Is it all for the worse? Not necessarily, due to the reliable cause and affect actions we find ingrained in our instinct; we have drawn a few positive things from the housing bubble of 2007/08:

Low Interest Rates:
Now traditionally this is a good thing, but the normal frequency of things has shown an efficient economy is thriving when rates are around 5-6% fixed; to those first time homebuyers that thing the days of 3.5% - 4.5% fixed rates, are the norm, well hold on because the artificial money flow from the QE3 program has been setting a false bottom for your average mortgage rates, and it’s going to change.

Lending Reform:
Honestly this should have been the standard from day 1, the birth of non-traditional mortgage products like the “interest-Only” ARM, and “Negative Amortization” Loans, were engineered to fail from the start. Let me back step, and say that interest only options had/have their place; but the guidelines on who can acquire them; were seriously under regulated.
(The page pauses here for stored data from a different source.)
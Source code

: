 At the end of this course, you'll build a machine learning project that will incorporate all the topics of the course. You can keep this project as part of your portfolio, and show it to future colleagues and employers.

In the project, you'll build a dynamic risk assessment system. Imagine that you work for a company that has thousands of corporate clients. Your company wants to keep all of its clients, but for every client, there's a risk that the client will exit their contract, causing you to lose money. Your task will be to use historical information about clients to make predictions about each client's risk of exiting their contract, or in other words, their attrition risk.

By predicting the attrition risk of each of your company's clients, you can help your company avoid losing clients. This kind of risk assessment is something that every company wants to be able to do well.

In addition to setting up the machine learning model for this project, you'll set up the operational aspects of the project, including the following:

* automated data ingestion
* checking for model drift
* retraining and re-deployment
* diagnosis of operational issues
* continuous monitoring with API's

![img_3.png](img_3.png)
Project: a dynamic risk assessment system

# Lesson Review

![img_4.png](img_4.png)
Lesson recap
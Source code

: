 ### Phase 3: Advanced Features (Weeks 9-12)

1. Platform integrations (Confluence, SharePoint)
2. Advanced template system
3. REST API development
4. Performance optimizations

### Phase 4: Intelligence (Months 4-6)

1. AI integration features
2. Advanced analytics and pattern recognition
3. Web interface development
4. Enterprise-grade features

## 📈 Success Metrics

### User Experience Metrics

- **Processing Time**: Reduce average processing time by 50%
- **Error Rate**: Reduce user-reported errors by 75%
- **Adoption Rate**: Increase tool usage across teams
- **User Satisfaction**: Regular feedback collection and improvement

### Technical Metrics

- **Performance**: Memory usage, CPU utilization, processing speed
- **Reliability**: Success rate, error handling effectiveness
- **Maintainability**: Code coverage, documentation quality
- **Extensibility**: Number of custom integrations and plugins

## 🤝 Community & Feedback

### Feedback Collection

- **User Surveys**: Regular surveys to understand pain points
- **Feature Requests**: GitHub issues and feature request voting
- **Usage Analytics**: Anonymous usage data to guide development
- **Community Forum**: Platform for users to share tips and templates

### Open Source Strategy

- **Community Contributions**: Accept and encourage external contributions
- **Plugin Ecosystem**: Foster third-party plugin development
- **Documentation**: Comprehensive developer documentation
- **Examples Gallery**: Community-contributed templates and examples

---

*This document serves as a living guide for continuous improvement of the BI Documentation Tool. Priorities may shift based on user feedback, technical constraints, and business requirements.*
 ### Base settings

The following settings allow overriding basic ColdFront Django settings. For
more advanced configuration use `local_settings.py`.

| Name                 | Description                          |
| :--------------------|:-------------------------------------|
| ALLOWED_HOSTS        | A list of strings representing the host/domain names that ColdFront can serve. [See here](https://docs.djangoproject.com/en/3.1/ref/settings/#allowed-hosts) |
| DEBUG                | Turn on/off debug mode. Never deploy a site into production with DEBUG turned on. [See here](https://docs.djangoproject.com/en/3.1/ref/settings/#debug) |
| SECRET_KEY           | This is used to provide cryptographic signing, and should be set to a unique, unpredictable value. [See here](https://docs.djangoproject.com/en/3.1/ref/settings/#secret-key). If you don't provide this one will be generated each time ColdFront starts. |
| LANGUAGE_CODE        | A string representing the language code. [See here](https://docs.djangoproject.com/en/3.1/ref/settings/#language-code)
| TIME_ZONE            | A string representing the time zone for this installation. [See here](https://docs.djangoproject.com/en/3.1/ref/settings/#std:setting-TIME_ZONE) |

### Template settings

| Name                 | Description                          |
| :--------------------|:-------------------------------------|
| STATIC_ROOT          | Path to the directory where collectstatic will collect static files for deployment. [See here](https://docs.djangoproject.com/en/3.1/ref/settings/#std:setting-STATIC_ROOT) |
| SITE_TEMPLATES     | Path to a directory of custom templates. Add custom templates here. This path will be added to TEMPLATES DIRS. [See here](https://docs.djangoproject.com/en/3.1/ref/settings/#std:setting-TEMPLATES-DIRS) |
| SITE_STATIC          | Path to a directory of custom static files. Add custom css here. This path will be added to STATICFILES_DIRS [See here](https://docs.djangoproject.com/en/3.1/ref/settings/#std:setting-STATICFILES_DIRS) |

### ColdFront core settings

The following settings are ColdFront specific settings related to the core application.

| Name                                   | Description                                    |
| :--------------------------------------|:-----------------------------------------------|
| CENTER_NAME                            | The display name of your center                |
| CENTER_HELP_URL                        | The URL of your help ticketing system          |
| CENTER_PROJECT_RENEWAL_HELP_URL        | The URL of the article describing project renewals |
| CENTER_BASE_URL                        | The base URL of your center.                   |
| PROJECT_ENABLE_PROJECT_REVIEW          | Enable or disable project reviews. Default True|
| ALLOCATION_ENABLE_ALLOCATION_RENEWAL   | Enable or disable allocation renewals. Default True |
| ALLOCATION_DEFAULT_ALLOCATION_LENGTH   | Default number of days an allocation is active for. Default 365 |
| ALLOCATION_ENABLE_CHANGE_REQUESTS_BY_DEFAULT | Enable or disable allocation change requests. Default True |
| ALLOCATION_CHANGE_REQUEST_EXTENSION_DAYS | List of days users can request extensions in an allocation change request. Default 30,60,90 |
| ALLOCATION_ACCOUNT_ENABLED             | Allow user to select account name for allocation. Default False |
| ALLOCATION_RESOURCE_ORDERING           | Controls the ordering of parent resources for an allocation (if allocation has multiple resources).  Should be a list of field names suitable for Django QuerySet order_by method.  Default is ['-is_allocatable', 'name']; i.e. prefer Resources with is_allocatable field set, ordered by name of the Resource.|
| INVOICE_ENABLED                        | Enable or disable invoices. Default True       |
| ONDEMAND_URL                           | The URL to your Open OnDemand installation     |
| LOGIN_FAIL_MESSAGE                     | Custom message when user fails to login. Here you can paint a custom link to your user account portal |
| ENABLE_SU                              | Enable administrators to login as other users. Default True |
A More Educated and Responsible Era of Mortgage Professionals:
Needless to say, this is something that should have been monitored at the beginning, to administer a required educated for all purveyors of financial information. This law was officially passed in 2008/2009 and everyone who wanted to continue originating loans had to be on board. It required a unique identifier number, call an NMLS I.D, something that wasn’t originally thought of 20 years ago.

What does all this have to do with a rising rate environment? It is no secret that there is certain volatility in the marketplace due to an upset in the Federal Reserve Chairmen position. A new candidate has been elected by the Obama Administration to handle the financial policies (like QE3) and it has the stock and bond market in an uproar.
It is my personal opinion that we will see the days of 3.5-4.5% fixed loans, be wisped away into our memories like an enjoyable birthday party you had at age 6.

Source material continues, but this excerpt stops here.